이상의 본 발명은 상기에 기술된 실시 예들에 의해 한정되지 않고, 당업자들에 의해 다양한 변형 및 변경을 가져올 수 있으며, 이는 첨부된 청구항에서 정의되는 본 발명의 취지와 범위에 포함된다. The present invention is not limited to the embodiments described above, and various modifications and changes can be made by those skilled in the art, which are included in the spirit and scope of the present invention as defined in the appended claims.

따라서 본 발명은 일반적인 정보 검색 경로에 대한 빈번한 검색 경로를 추출하는 효율적인 방법 및 시스템에 대해 제안한다. 특징적인 것은 역방향 경로까지 고려한다는 점과 집합 개념이 아닌 순서개념을 적용함으로써 가장 일반적인 형태 기반 패턴을 추출할 수 있다는 것이다. Therefore, the present invention proposes an efficient method and system for extracting frequent search paths for general information search paths.
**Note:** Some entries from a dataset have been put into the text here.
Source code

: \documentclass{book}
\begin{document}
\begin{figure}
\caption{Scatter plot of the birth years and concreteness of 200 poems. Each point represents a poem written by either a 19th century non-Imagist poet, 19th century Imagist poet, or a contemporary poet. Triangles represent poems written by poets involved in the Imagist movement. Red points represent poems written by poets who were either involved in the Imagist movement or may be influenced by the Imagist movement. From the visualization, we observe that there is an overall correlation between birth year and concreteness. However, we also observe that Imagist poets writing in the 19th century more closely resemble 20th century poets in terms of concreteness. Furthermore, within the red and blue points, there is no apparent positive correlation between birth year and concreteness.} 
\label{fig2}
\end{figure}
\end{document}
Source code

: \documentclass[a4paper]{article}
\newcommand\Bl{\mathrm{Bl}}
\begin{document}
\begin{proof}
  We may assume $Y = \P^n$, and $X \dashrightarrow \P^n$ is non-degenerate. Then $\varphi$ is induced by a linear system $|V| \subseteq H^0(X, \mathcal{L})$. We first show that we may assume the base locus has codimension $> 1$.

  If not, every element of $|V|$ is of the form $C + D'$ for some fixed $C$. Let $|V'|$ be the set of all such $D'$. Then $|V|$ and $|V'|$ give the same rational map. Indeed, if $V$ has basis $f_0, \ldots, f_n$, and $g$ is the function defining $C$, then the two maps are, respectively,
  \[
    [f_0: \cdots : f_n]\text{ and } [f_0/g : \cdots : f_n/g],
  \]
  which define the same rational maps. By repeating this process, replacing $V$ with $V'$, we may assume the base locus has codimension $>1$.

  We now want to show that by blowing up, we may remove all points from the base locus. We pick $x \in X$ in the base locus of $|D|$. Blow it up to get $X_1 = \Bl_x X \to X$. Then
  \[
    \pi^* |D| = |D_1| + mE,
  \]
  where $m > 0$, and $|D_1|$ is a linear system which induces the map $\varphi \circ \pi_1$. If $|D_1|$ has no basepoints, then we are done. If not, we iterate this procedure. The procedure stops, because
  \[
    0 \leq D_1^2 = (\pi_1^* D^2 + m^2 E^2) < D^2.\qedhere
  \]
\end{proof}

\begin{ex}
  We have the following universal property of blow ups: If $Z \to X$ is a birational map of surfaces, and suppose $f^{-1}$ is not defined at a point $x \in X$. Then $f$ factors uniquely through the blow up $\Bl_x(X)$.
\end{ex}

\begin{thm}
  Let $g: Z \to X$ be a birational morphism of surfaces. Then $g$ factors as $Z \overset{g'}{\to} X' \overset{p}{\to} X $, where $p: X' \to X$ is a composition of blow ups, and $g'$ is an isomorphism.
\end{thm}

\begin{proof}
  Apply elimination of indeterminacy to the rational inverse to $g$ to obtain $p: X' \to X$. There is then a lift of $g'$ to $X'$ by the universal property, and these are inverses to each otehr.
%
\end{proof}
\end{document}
The distinction is that the backward path is considered and the most common shape-based pattern can be extracted by applying the order concept rather than the aggregation concept.

Claims

In the system that receives the result of the information retrieval application that can be represented by the graph model and extracts the most frequent search path pattern among them,

A module for receiving the search information of users (systems) as input and converting the input information into a graph model before extracting the search path pattern from the search information;

A database or external file store in which the converted information is stored;

A most frequent search path pattern mining module for extracting frequent search tastes of a user by inputting the converted information;

The most frequent search path pattern extraction system, comprising a GUI module for displaying the result path visually showing the search pattern visually by visualizing the results of the mining module in the form of an initial search information or a graph.

The method of claim 1, wherein the graph model,

The most frequent search path pattern extraction system, which is a directional and weightless graph that matches information or websites searched by a user (system) with nodes in a graph and matches searched paths with directional edges.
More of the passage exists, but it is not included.